It’s easy to believe in socialism in modern America. It’s easy to hear about everyone working together for the common good, the government making sure everyone plays nice, and free and affordable everything for everyone and think, “Well that sounds like a great idea.” But the only reason it is so easy to believe is because we have never lived in a fully socialist country. We don’t know what socialism actually costs. Or what it actually looks like.
There’s an interesting story about Boris Yeltsin, then head of the Soviet Union, coming for a visit to America in 1989. He visited Johnson Space Center, but that nexus of technological wizardry didn’t turn his head. What did turn his head was an informal visit to a local Randall’s grocery store:
About a year after the Russian leader left office, a Yeltsin biographer later wrote that on the plane ride to Yeltsin’s next destination, Miami, he was despondent. He couldn’t stop thinking about the plentiful food at the grocery store and what his countrymen had to subsist on in Russia.
In Yeltsin’s own autobiography, he wrote about the experience at Randall’s, which shattered his view of communism, according to pundits. Two years later, he left the Communist Party and began making reforms to turn the economic tide in Russia. . . .
“When I saw those shelves crammed with hundreds, thousands of cans, cartons and goods of every possible sort, for the first time I felt quite frankly sick with despair for the Soviet people,” Yeltsin wrote. “That such a potentially super-rich country as ours has been brought to a state of such poverty! It is terrible to think of it.”
So there you have it. Socialism works only on paper. And it works on paper only in an environment of wealth. You look around you today in the US and you think, “A small percentage of people have such fabulous wealth. If only we could spread that wealth around, then everyone would be happy.” Yet you don’t realize that wealth has already been spread around.
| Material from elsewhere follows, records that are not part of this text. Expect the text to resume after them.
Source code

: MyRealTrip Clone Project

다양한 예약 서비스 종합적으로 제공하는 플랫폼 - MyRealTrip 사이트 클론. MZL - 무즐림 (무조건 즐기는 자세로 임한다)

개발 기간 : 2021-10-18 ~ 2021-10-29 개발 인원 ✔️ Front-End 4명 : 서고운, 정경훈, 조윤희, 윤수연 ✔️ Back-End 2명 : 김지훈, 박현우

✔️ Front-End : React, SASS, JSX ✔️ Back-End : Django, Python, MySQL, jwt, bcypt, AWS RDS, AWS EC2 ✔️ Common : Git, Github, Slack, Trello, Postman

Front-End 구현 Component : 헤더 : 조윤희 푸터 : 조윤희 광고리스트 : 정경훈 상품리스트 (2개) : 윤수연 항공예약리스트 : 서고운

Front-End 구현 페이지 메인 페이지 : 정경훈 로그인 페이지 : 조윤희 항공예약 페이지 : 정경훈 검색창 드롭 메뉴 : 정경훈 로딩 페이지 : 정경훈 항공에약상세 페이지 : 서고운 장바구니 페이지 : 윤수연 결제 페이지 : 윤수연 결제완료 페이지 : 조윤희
The tragedy of socialism is that it destroys all the wealth in a country in an attempt to create equality. It happened in the Soviet Union. And in China. North Korea. Vietnam. It’s not as if we don’t have plenty of case studies of the failures of socialism and communism. They litter the road of history like discarded bags of half-eaten takeout.
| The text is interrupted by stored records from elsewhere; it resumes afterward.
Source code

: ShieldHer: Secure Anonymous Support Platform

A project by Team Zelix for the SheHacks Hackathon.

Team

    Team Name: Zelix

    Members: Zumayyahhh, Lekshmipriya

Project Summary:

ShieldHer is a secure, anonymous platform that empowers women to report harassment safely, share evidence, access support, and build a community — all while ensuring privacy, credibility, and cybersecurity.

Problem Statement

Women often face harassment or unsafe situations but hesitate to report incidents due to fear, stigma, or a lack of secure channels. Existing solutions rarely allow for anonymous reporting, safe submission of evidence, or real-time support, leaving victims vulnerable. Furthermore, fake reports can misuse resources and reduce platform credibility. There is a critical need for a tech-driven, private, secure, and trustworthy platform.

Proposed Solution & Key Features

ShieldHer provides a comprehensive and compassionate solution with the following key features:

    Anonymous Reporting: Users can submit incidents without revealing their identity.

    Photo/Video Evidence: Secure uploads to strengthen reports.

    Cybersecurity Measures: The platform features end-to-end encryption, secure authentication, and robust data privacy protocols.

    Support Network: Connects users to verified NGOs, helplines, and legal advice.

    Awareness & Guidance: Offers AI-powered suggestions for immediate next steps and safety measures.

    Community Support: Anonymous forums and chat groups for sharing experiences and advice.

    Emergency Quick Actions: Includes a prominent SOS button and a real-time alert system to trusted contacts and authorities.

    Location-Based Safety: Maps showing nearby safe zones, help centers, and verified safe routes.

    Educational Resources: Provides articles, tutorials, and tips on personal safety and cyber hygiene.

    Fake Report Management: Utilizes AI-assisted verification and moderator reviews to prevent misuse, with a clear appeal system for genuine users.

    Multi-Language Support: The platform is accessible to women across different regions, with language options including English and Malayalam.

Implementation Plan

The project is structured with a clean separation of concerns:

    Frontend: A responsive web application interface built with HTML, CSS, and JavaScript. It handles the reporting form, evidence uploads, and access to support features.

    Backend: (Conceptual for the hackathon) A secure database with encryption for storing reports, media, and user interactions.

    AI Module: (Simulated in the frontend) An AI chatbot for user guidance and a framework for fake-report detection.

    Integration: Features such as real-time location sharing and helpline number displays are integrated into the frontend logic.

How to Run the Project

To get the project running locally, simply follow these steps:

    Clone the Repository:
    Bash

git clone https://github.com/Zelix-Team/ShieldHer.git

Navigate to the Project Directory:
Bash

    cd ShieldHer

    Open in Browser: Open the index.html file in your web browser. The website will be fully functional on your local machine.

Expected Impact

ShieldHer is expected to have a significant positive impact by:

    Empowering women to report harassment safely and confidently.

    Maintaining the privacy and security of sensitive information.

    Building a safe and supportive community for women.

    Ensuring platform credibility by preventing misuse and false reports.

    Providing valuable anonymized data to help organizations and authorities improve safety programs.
Now is the only time when socialism makes any sense. When there is still wealth enough to go around, but it’s not going around quite like you’d like. That’s when socialism makes the most sense. But give into it, and it pulls its bait and switch. The reality of socialism fully unfurled is greater injustice, totalitarianism, and abject poverty. Ask anyone who has lived through it. Ask Boris Yeltsin. All it took for him to abandon socialism was a trip to an American grocery store. What’s our excuse?